Inside A Decade Of Google Homegrown Datacenter Networks
June 19, 2015 Timothy Prickett Morgan
When search engine giant Google started planning and then building software-defined networks more than a decade ago, the term did not even exist yet. Over the years, because of the competitive advantage that technology brings to Google, the company has been very secretive about its servers, storage, and networks. But every once in a while, though, Google gives the world a peek at its infrastructure and, in a certain sense, gives us all a view of what the future of the datacenter will look like.
Amin Vahdat, a Google Fellow and technical lead for networking at the company, did just that so this week for the datacenter-scale networks that Google uses to lash its vast farms of servers and storage together into a distributed computing platform. Google is not just talking about its networks as a kind of altruism, but rather as an indirect means of showing potential customers for its Google Cloud Platform that it has the best infrastructure on the planet and that companies should move their public cloud workloads there.

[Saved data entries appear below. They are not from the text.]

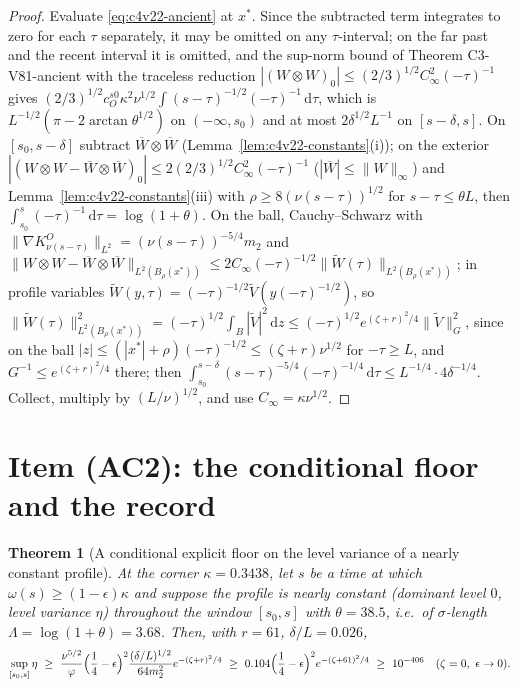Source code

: \documentclass[11pt]{article}
\newcommand{\dd}{\,\mathrm d}
\theoremstyle{plain}
\newtheorem{theorem}{Theorem}[section]
\theoremstyle{definition}
\theoremstyle{remark}
\begin{document}
\begin{proof}
Evaluate \eqref{eq:c4v22-ancient} at \(x^*\).  Since the subtracted term
integrates to zero for each \(\tau\) separately, it may be omitted on any
\(\tau\)-interval; on the far past and the recent interval it is omitted,
and the sup-norm bound of Theorem C3-V81-ancient with the traceless
reduction \(|(W\otimes W)_0|\le(2/3)^{1/2}C_\infty^2(-\tau)^{-1}\) gives
\((2/3)^{1/2}c_O^{s0}\kappa^2\nu^{1/2}\int(s-\tau)^{-1/2}(-\tau)^{-1}\dd\tau\), which
is \(L^{-1/2}(\pi-2\arctan\theta^{1/2})\) on \((-\infty,s_0)\) and at most \(2\delta^{1/2}L^{-1}\) on \([s-\delta,s]\).
On \([s_0,s-\delta]\) subtract \(\overline W\otimes\overline W\) (Lemma~\ref{lem:c4v22-constants}(i)); on the
exterior \(|(W\otimes W-\overline W\otimes\overline W)_0|\le2(2/3)^{1/2}C_\infty^2(-\tau)^{-1}\) (\(|\overline W|\le\|W\|_\infty\)) and
Lemma~\ref{lem:c4v22-constants}(iii) with \(\rho\ge8(\nu(s-\tau))^{1/2}\) for \(s-\tau\le\theta L\), then
\(\int_{s_0}^s(-\tau)^{-1}\dd\tau=\log(1+\theta)\).  On the ball, Cauchy--Schwarz with
\(\|\nabla K^O_{\nu(s-\tau)}\|_{L^2}=(\nu(s-\tau))^{-5/4}m_2\) and
\(\|W\otimes W-\overline W\otimes\overline W\|_{L^2(B_\rho(x^*))}\le2C_\infty(-\tau)^{-1/2}\|\widetilde W(\tau)\|_{L^2(B_\rho(x^*))}\); in profile
variables \(\widetilde W(y,\tau)=(-\tau)^{-1/2}\widetilde V(y(-\tau)^{-1/2})\), so
\(\|\widetilde W(\tau)\|_{L^2(B_\rho(x^*))}^2=(-\tau)^{1/2}\int_{B}|\widetilde V|^2\dd z\le(-\tau)^{1/2}e^{(\zeta+r)^2/4}\|\widetilde V\|_G^2\), since on the
ball \(|z|\le(|x^*|+\rho)(-\tau)^{-1/2}\le(\zeta+r)\nu^{1/2}\) for \(-\tau\ge L\), and \(G^{-1}\le e^{(\zeta+r)^2/4}\) there;
then \(\int_{s_0}^{s-\delta}(s-\tau)^{-5/4}(-\tau)^{-1/4}\dd\tau\le L^{-1/4}\cdot4\delta^{-1/4}\).  Collect, multiply by
\((L/\nu)^{1/2}\), and use \(C_\infty=\kappa\nu^{1/2}\).
\end{proof}

\section{Item (AC2): the conditional floor and the record}
\label{sec:c4v22-floor}

\begin{theorem}[A conditional explicit floor on the level variance of a nearly constant profile]
\label{thm:c4v22-floor}
At the corner \(\kappa=0.3438\), let \(s\) be a time at which \(\omega(s)\ge(1-\epsilon)\kappa\) and
suppose the profile is nearly constant (dominant level \(0\), level
variance \(\eta\)) throughout the window \([s_0,s]\) with \(\theta=38.5\), i.e.\ of
\(\sigma\)-length \(\Lambda=\log(1+\theta)=3.68\).  Then, with \(r=61\), \(\delta/L=0.026\),
\begin{equation}
 \sup_{[s_0,s]}\eta\ \ge\ \frac{\nu^{5/2}}{\varphi}\Bigl(\frac14-\epsilon\Bigr)^2\frac{(\delta/L)^{1/2}}{64m_2^2}e^{-(\zeta+r)^2/4}
 \ \ge\ 0.104\Bigl(\frac14-\epsilon\Bigr)^2e^{-(\zeta+61)^2/4}
 \ \ge\ 10^{-406}\quad(\zeta=0,\ \epsilon\to0).
 \label{eq:c4v22-floor}
\end{equation}
\end{theorem}
\end{document}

The way that Google has talked about its homegrown networks publicly is in reverse order to the way they were actually built. Back in 2013, Google revealed some of the details on its B4 wide area network, which links its global datacenters together for data replication and workload sharing, and last year, Vahdat unveiled details on the Andromeda network virtualization stack that rides atop Google’s network fabric and exposes network functionality to customers using its Google Compute Platform public cloud.
This year, Vahdat’s keynote presentation at the Open Networking Summit discussed why Google had to start building its own switches and routers to support its datacenter-scale networks and also the software that creates the network fabric and manages the whole shebang.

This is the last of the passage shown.